Environment & Climate

How can planet Earth sustainably feed a projected 10b humans by 2050?

By March 10, 2020 No Comments

Food. Humans cannot live without it, yet as a species we waste approximately 1.3 billion tonnes of food per year globally. This amounts to approximately a third of all global foods produced being wasted, while in some nations people starve.

It is clear that there is a vast imbalance between the food production expectations & the actual foods needed to sustain the human inhabitants of planet Earth.
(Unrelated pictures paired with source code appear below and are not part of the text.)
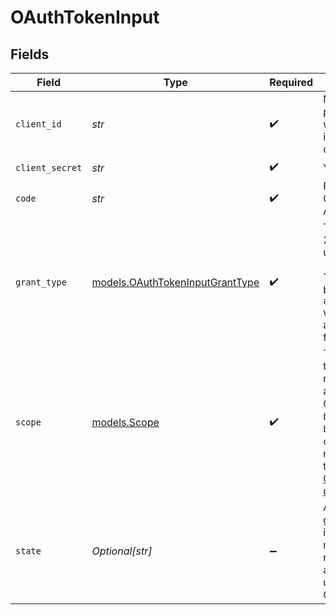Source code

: # OAuthTokenInput


## Fields

| Field                                                                                                                                                                                                                                                                                           | Type                                                                                                                                                                                                                                                                                            | Required                                                                                                                                                                                                                                                                                        | Description                                                                                                                                                                                                                                                                                     |
| ----------------------------------------------------------------------------------------------------------------------------------------------------------------------------------------------------------------------------------------------------------------------------------------------- | ----------------------------------------------------------------------------------------------------------------------------------------------------------------------------------------------------------------------------------------------------------------------------------------------- | ----------------------------------------------------------------------------------------------------------------------------------------------------------------------------------------------------------------------------------------------------------------------------------------------- | ----------------------------------------------------------------------------------------------------------------------------------------------------------------------------------------------------------------------------------------------------------------------------------------------- |
| `client_id`                                                                                                                                                                                                                                                                                     | *str*                                                                                                                                                                                                                                                                                           | :heavy_check_mark:                                                                                                                                                                                                                                                                              | Merchant publishable key which can be found in the merchant dashboard                                                                                                                                                                                                                           |
| `client_secret`                                                                                                                                                                                                                                                                                 | *str*                                                                                                                                                                                                                                                                                           | :heavy_check_mark:                                                                                                                                                                                                                                                                              | Your Bolt API Key.                                                                                                                                                                                                                                                                              |
| `code`                                                                                                                                                                                                                                                                                          | *str*                                                                                                                                                                                                                                                                                           | :heavy_check_mark:                                                                                                                                                                                                                                                                              | Fetched value using OTP value from the Authorization Modal.                                                                                                                                                                                                                                     |
| `grant_type`                                                                                                                                                                                                                                                                                    | [models.OAuthTokenInputGrantType](../models/oauthtokeninputgranttype.md)                                                                                                                                                                                                                        | :heavy_check_mark:                                                                                                                                                                                                                                                                              | The type of OAuth 2.0 grant being utilized. <br/><br/>The value will always be `authorization_code` when exchanging an authorization code for an access token.<br/>                                                                                                                             |
| `scope`                                                                                                                                                                                                                                                                                         | [models.Scope](../models/scope.md)                                                                                                                                                                                                                                                              | :heavy_check_mark:                                                                                                                                                                                                                                                                              | The scope issued to the merchant when receiving an authorization code. Options include `bolt.account.manage`, `bolt.account.view`, `openid`. You can find more information on these options in our [OAuth scope documentation](https://help.bolt.com/developers/references/bolt-oauth/#scopes). |
| `state`                                                                                                                                                                                                                                                                                         | *Optional[str]*                                                                                                                                                                                                                                                                                 | :heavy_minus_sign:                                                                                                                                                                                                                                                                              | A randomly generated string issued to the merchant when receiving an authorization code used to prevent CSRF attacks                                                                                                                                                                            |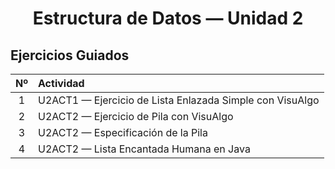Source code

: <h1 align="center">Estructura de Datos — Unidad 2 </h1>

## Ejercicios Guiados

| Nº | Actividad |
|:--:|:-----------|
| 1 | U2ACT1 — Ejercicio de Lista Enlazada Simple con VisuAlgo |
| 2 | U2ACT2 — Ejercicio de Pila con VisuAlgo |
| 3 | U2ACT2 — Especificación de la Pila |
| 4 | U2ACT2 — Lista Encantada Humana en Java |


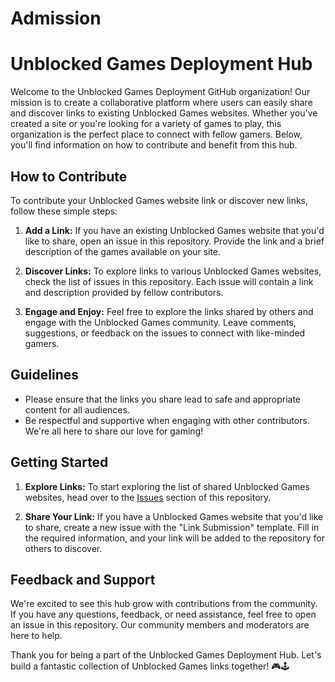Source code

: # Admission
# Unblocked Games Deployment Hub

Welcome to the Unblocked Games Deployment GitHub organization! Our mission is to create a collaborative platform where users can easily share and discover links to existing Unblocked Games websites. Whether you've created a site or you're looking for a variety of games to play, this organization is the perfect place to connect with fellow gamers. Below, you'll find information on how to contribute and benefit from this hub.

## How to Contribute

To contribute your Unblocked Games website link or discover new links, follow these simple steps:

1. **Add a Link:** If you have an existing Unblocked Games website that you'd like to share, open an issue in this repository. Provide the link and a brief description of the games available on your site.

2. **Discover Links:** To explore links to various Unblocked Games websites, check the list of issues in this repository. Each issue will contain a link and description provided by fellow contributors.

3. **Engage and Enjoy:** Feel free to explore the links shared by others and engage with the Unblocked Games community. Leave comments, suggestions, or feedback on the issues to connect with like-minded gamers.

## Guidelines

- Please ensure that the links you share lead to safe and appropriate content for all audiences.
- Be respectful and supportive when engaging with other contributors. We're all here to share our love for gaming!

## Getting Started

1. **Explore Links:** To start exploring the list of shared Unblocked Games websites, head over to the [Issues](https://github.com/UnblockedGamesDeployment/links/issues) section of this repository.

2. **Share Your Link:** If you have a Unblocked Games website that you'd like to share, create a new issue with the "Link Submission" template. Fill in the required information, and your link will be added to the repository for others to discover.

## Feedback and Support

We're excited to see this hub grow with contributions from the community. If you have any questions, feedback, or need assistance, feel free to open an issue in this repository. Our community members and moderators are here to help.

Thank you for being a part of the Unblocked Games Deployment Hub. Let's build a fantastic collection of Unblocked Games links together! 🎮🕹️
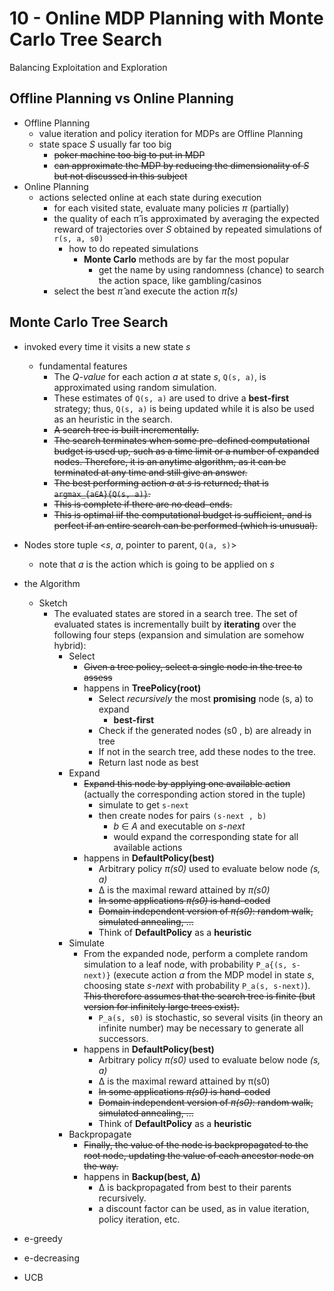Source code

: # 10 - Online MDP Planning with Monte Carlo Tree Search
Balancing Exploitation and Exploration

## Offline Planning vs Online Planning
+ Offline Planning
    * value iteration and policy iteration for MDPs are Offline Planning
    * state space _S_ usually far too big
        - ~~poker machine too big to put in MDP~~
        - ~~can approximate the MDP by reducing the dimensionality of _S_ but not discussed in this subject~~
+ Online Planning
    * actions selected online at each state during execution
        - for each visited state, evaluate many policies _π_ (partially)
        - the quality of each π̂ is approximated by averaging the expected reward of trajectories over _S_ obtained by repeated simulations of `r(s, a, s0)`
            + how to do repeated simulations
                * __Monte Carlo__ methods are by far the most popular
                    - get the name by using randomness (chance) to search the action space, like gambling/casinos
        - select the best _π̂_ and execute the action _π̂(s)_

## Monte Carlo Tree Search
+ invoked every time it visits a new state _s_
    * fundamental features
        - The _Q-value_ for each action _a_ at state _s_, `Q(s, a)`, is approximated using random simulation.
        - These estimates of `Q(s, a)` are used to drive a __best-first__ strategy; thus, `Q(s, a)` is being updated while it is also be used as an heuristic in the search.
        - ~~A search tree is built incrementally.~~
        - ~~The search terminates when some pre-defined computational budget is used up, such as a time limit or a number of expanded nodes. Therefore, it is an anytime algorithm, as it can be terminated at any time and still give an answer.~~
        - ~~The best performing action _a_ at _s_ is returned; that is `argmax_{a∈A}{Q(s, a)}`.~~
        - ~~This is complete if there are no dead–ends.~~
        - ~~This is optimal iif the computational budget is sufficient, and is perfect if an entire search can be performed (which is unusual).~~
+ Nodes store tuple <_s_, _a_, pointer to parent, `Q(a, s)`>
    * note that _a_ is the action which is going to be applied on _s_
+ the Algorithm
    * Sketch
        - The evaluated states are stored in a search tree. The set of evaluated states is incrementally built by __iterating__ over the following four steps (expansion and simulation are somehow hybrid):
            + Select
                * ~~Given a tree policy, select a single node in the tree to assess~~
                * happens in __TreePolicy(root)__
                    - Select _recursively_ the most __promising__ node (s, a) to expand
                        + __best-first__
                    - Check if the generated nodes (s0 , b) are already in tree
                    - If not in the search tree, add these nodes to the tree.
                    - Return last node as best
            + Expand
                * ~~Expand this node by applying one available action~~ (actually the corresponding action stored in the tuple)
                    - simulate to get `s-next`
                    - then create nodes for pairs `(s-next , b)`
                        + _b_ ∈ _A_ and executable on _s-next_
                        + would expand the corresponding state for all available actions
                * happens in __DefaultPolicy(best)__
                    - Arbitrary policy _π(s0)_ used to evaluate below node _(s, a)_
                    - ∆ is the maximal reward attained by _π(s0)_
                    - ~~In some applications _π(s0)_ is hand-coded~~
                    - ~~Domain independent version of _π(s0)_: random walk, simulated annealing, ...~~
                    - Think of __DefaultPolicy__ as a __heuristic__
            + Simulate
                * From the expanded node, perform a complete random simulation to a leaf node, with probability `P_a{(s, s-next)}` (execute action _a_ from the MDP model in state _s_, choosing state _s-next_ with probability `P_a(s, s-next)`). ~~This therefore assumes that the search tree is finite (but version for infinitely large trees exist).~~
                    - `P_a(s, s0)` is stochastic, so several visits (in theory an infinite number) may be necessary to generate all successors.
                * happens in __DefaultPolicy(best)__
                    - Arbitrary policy _π(s0)_ used to evaluate below node _(s, a)_
                    - ∆ is the maximal reward attained by π(s0)
                    - ~~In some applications _π(s0)_ is hand-coded~~
                    - ~~Domain independent version of _π(s0)_: random walk, simulated annealing, ...~~
                    - Think of __DefaultPolicy__ as a __heuristic__
            + Backpropagate
                * ~~Finally, the value of the node is backpropagated to the root node, updating the value of each ancestor node on the way.~~
                * happens in __Backup(best, ∆)__
                    - ∆ is backpropagated from best to their parents recursively.
                    - a discount factor can be used, as in value iteration, policy iteration, etc.











+ e-greedy
+ e-decreasing
+ UCB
Part of the disparity comes from the seeming ever increasing need for farmers to focus on single crops (monoculture) to feed to livestock, which then in turn, feed humans. The cost of this form of farming to planet Earth is astronomical, with an estimated two billion metric tons of CO2 being released by ruminants (animals which regurgitates food & re-chews it) each year.

Recent studies by the EAT Lancet Food Commission, gathered thirty seven experts from sixteen countries & penned the EAT-Lancet Commission on Food, Planet, Health & together have developed the Planetary Diet. The report recognised excessive monoculture farming and red meat (fed by monoculture crop farming) consumption are not effective scalable strategies for the ever growing world population.

The EAT Lancet Food Commission have identified that globally 2 billion people lack micronutrients like Vitamin A & Iron, 155 million children are stunted, 56 million children are malnourished, 2 billion adults are overweight or obese, 41 million children are overweight or obese & 88% of countries face a burden of either two or three forms of malnutrition (1)

The statistics show that despite animal farming taking up 83% of the world’s agricultural land it is actually only delivering 18% of our calories (2) & that grain/maize crop monoculture growth is not only damaging our biodiversity, but it is only using approximately 10% of it’s yield to field humans directly (Michigan, USA approx 35% will be converted to ethanol & 45% of all grain/maize crop yields are used to feed livestock, which then in turn feeds humans (1) ); there are some great developments in food production chains globally which are reducing environmental impacts & still managing to come up with sustainable solutions to feed Earth’s growing population.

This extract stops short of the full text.